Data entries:
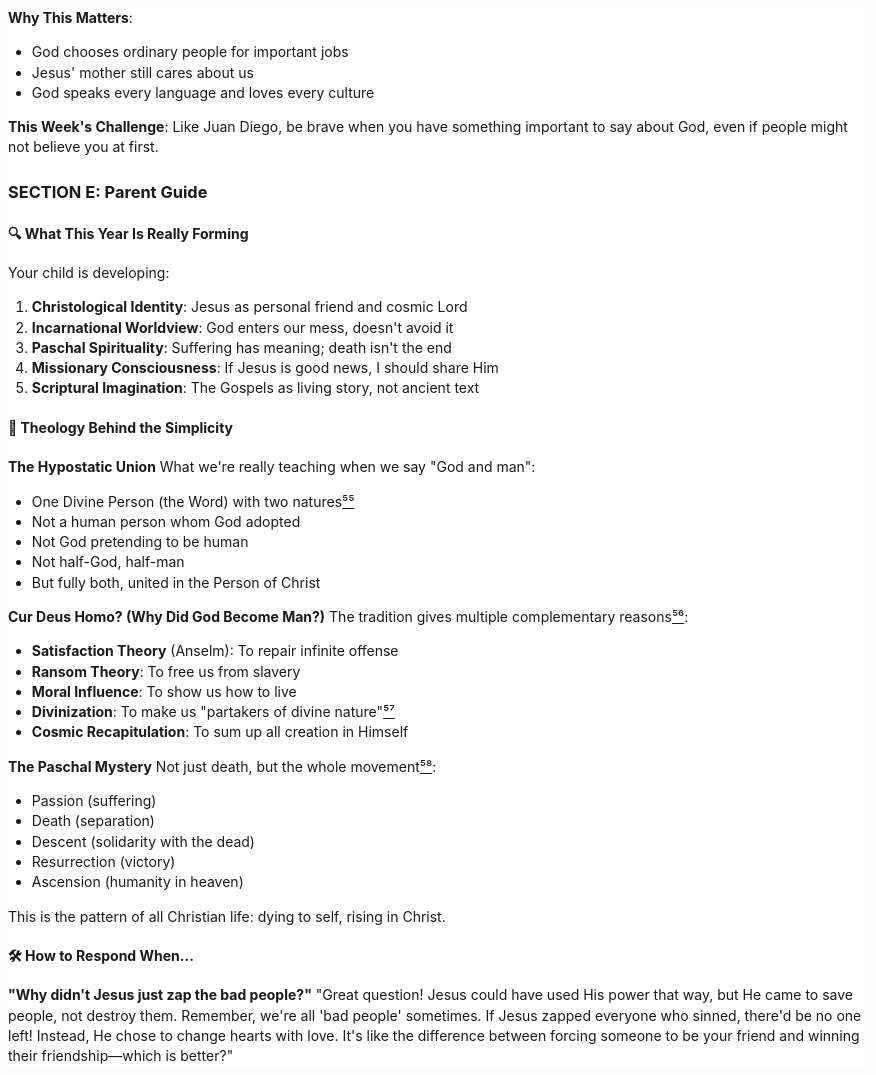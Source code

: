 **Why This Matters**: 
- God chooses ordinary people for important jobs
- Jesus' mother still cares about us
- God speaks every language and loves every culture

**This Week's Challenge**: Like Juan Diego, be brave when you have something important to say about God, even if people might not believe you at first.

### SECTION E: Parent Guide

#### 🔍 What This Year Is Really Forming

Your child is developing:
1. **Christological Identity**: Jesus as personal friend and cosmic Lord
2. **Incarnational Worldview**: God enters our mess, doesn't avoid it
3. **Paschal Spirituality**: Suffering has meaning; death isn't the end
4. **Missionary Consciousness**: If Jesus is good news, I should share Him
5. **Scriptural Imagination**: The Gospels as living story, not ancient text

#### 🧠 Theology Behind the Simplicity

**The Hypostatic Union**
What we're really teaching when we say "God and man":
- One Divine Person (the Word) with two natures[⁵⁵](#ref-55)
- Not a human person whom God adopted
- Not God pretending to be human
- Not half-God, half-man
- But fully both, united in the Person of Christ

**Cur Deus Homo? (Why Did God Become Man?)**
The tradition gives multiple complementary reasons[⁵⁶](#ref-56):
- **Satisfaction Theory** (Anselm): To repair infinite offense
- **Ransom Theory**: To free us from slavery
- **Moral Influence**: To show us how to live
- **Divinization**: To make us "partakers of divine nature"[⁵⁷](#ref-57)
- **Cosmic Recapitulation**: To sum up all creation in Himself

**The Paschal Mystery**
Not just death, but the whole movement[⁵⁸](#ref-58):
- Passion (suffering)
- Death (separation)
- Descent (solidarity with the dead)
- Resurrection (victory)
- Ascension (humanity in heaven)

This is the pattern of all Christian life: dying to self, rising in Christ.

#### 🛠 How to Respond When...

**"Why didn't Jesus just zap the bad people?"**
"Great question! Jesus could have used His power that way, but He came to save people, not destroy them. Remember, we're all 'bad people' sometimes. If Jesus zapped everyone who sinned, there'd be no one left! Instead, He chose to change hearts with love. It's like the difference between forcing someone to be your friend and winning their friendship—which is better?"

### WHAT THE EXERCISE ASKS
Read through the entries and copy each line in which "just" appears.

### WRITTEN REPLY
Not just death, but the whole movement[⁵⁸](#ref-58):
**"Why didn't Jesus just zap the bad people?"**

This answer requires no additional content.